I read that as saying that you can write some code which you release under the LGPLv2.1, but that if you later combine it with someone else's GPLv2 code you can only release the resulting combined work under GPLv2. I certainly don't read it as permission to relicense GPLv2-covered code under LGPLv2.1, and I've never heard it suggested that such a thing is possible.

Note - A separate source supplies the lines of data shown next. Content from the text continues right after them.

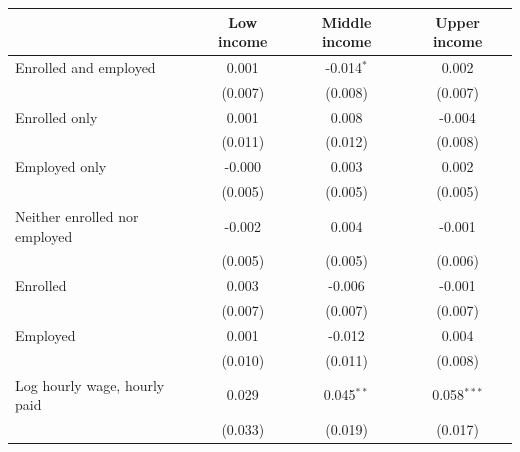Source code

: \begin{tabular}{lccc}
\toprule
 & Low income & Middle income & Upper income \\
\midrule
Enrolled and employed & 0.001 & -0.014$^{*}$ & 0.002 \\
 & (0.007) & (0.008) & (0.007) \\
Enrolled only & 0.001 & 0.008 & -0.004 \\
 & (0.011) & (0.012) & (0.008) \\
Employed only & -0.000 & 0.003 & 0.002 \\
 & (0.005) & (0.005) & (0.005) \\
Neither enrolled nor employed & -0.002 & 0.004 & -0.001 \\
 & (0.005) & (0.005) & (0.006) \\
Enrolled & 0.003 & -0.006 & -0.001 \\
 & (0.007) & (0.007) & (0.007) \\
Employed & 0.001 & -0.012 & 0.004 \\
 & (0.010) & (0.011) & (0.008) \\
Log hourly wage, hourly paid & 0.029 & 0.045$^{**}$ & 0.058$^{***}$ \\
 & (0.033) & (0.019) & (0.017) \\
\bottomrule
\end{tabular}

I have to admit that I don't find it a very helpful table, since I think it's clear that if I have released code I wrote under Mr. Grumpy's Evil Proprietary Licence That Requires You To Surrender A Kidney, I can still combine that code with someone else's GPLv2 code and distribute the result, so long as I distribute it entirely under GPLv2. But there we go, I didn't create the table.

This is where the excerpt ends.